How to complete this task - For the listing below, work out the number of lines that hold "prediccion" and return that number alone.

Source material -
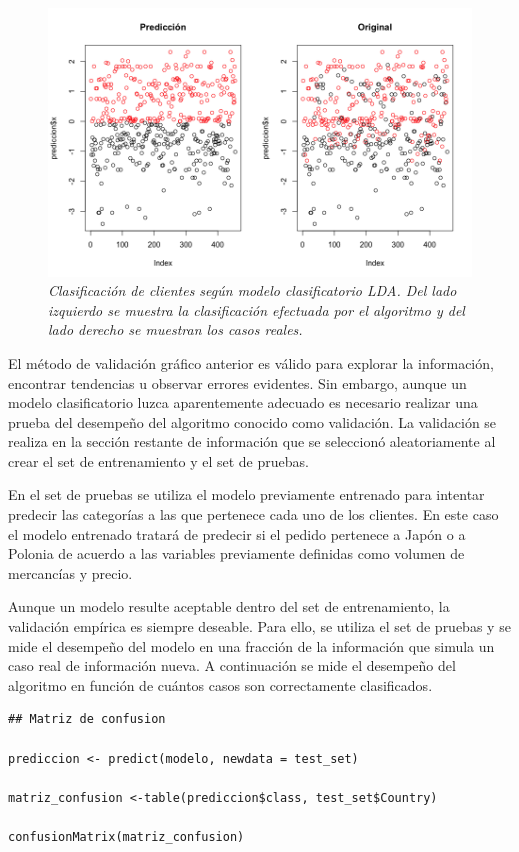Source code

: \documentclass[letterpaper,12pt, spanish, oneside]{book} %
\begin{document}
\begin{figure}[H]
\centering
\includegraphics[width=1\textwidth]{marketing3.png}
\caption{\label{fig:frog2}\textit{Clasificación de clientes según modelo clasificatorio LDA. Del lado izquierdo se muestra la clasificación efectuada por el algoritmo y del lado derecho se muestran los casos reales.}}
\end{figure}

El método de validación gráfico anterior es válido para explorar la información, encontrar tendencias u observar errores evidentes. Sin embargo, aunque un modelo clasificatorio luzca aparentemente adecuado es necesario realizar una prueba del desempeño del algoritmo conocido como validación. La validación se realiza en la sección restante de información que se seleccionó aleatoriamente al crear el set de entrenamiento y el set de pruebas. 

En el set de pruebas se utiliza el modelo previamente entrenado para intentar predecir las categorías a las que pertenece cada uno de los clientes. En este caso el modelo entrenado tratará de predecir si el pedido pertenece a Japón o a Polonia de acuerdo a las variables previamente definidas como volumen de mercancías y precio. 

Aunque un modelo resulte aceptable dentro del set de entrenamiento, la validación empírica es siempre deseable. Para ello, se utiliza el set de pruebas y se mide el desempeño del modelo en una fracción de la información que simula un caso real de información nueva. A continuación se mide el desempeño del algoritmo en función de cuántos casos son correctamente clasificados.

\begin{lstlisting}
## Matriz de confusion

prediccion <- predict(modelo, newdata = test_set)

matriz_confusion <-table(prediccion$class, test_set$Country)

confusionMatrix(matriz_confusion)
\end{lstlisting}
\end{document}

Exercise result - 2